L’énergie, SONNANG Clovis NDONGLA en a fait son terrain de bataille. Il est avocat au Cameroun et au Nigéria, doctorant en droit pétrolier à l’Université d’Ibadan et acteur très engagé dans la lutte contre la pauvreté énergétique en Afrique.
En 2020, il a cofondé l’African Energy and Extractives Policy Institute, convaincu qu’un autre avenir est possible pour le secteur de l’énergie.
Pour lui, le Cameroun doit sortir de l’immobilisme et repenser sa stratégie : libéraliser le marché, diversifier les sources de production et renforcer la part des renouvelables. Nous l’avons rencontré !
Bonjour Clovis. Merci de nous accorder cet entretien. Pour commencer, pouvez-vous nous retracer brièvement votre parcours académique et professionnel ?
Je suis SONNANG Clovis NDONGLA, Avocat inscrit aux Barreaux du Cameroun et du Nigéria et spécialisé en Droit Pétrolier. Je suis actuellement en cycle de doctorat en Droit Pétrolier au Centre d’Énergie Pétrolière, de l’Économie et du Droit (CPEEL) à l’Université d’Ibadan au Nigéria, où j’ai obtenu avec brio mon master en droit international des affaires.
Je suis aussi cofondateur de l’African Energy and Extractives Policy Institute et associé gérant du cabinet Keystone Tax and Legal.

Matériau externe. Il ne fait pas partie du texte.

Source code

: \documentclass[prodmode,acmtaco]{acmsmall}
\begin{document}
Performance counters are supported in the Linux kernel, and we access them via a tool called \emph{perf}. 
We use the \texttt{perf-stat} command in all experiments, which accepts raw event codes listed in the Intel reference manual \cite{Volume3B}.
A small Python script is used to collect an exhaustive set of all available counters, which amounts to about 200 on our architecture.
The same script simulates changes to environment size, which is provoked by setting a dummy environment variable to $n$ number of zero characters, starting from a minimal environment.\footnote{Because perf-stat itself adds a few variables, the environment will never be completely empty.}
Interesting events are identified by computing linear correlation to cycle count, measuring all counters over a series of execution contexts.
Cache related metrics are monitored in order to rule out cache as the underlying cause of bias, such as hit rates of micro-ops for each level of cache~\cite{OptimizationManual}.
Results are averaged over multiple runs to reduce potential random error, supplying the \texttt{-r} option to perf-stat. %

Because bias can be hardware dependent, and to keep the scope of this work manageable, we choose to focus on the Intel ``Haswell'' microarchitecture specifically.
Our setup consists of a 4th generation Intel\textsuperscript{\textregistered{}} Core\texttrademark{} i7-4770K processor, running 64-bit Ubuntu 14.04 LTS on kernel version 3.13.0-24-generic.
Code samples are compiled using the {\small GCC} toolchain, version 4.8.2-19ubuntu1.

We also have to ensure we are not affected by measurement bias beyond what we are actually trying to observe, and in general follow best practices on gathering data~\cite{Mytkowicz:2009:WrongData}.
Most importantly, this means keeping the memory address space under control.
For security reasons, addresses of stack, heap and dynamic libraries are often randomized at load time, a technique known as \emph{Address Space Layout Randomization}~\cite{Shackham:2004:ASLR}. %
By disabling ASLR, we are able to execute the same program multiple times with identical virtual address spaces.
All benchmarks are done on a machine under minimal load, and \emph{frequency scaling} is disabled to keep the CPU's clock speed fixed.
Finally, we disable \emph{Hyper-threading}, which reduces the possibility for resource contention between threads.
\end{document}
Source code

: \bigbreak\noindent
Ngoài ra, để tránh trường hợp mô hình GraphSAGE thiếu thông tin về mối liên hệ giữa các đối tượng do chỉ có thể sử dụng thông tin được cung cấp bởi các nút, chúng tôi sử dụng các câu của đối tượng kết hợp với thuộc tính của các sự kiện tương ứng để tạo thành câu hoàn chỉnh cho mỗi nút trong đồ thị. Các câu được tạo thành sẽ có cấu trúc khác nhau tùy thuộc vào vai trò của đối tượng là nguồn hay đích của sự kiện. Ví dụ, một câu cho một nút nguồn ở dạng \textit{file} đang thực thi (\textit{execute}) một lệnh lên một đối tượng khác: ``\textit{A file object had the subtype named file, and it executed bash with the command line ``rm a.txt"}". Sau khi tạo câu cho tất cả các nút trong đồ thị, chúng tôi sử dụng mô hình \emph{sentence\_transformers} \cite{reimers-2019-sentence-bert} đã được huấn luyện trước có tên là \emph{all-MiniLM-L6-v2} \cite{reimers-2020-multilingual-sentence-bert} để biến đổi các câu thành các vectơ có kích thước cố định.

Qu’est-ce qui a motivé la création de l’African Energy and Extractives Policy Institute ? Avec quelle ambition l’avez-vous cofondé ?
L’Afrique doit bénéficier de ses richesses extractives. Pour que cela se produise, les politiques et les ambitions progressistes doivent avoir un impact sur la plupart des politiques en faisant des propositions, en faisant pression pour des réformes et en conseillant les gouvernements.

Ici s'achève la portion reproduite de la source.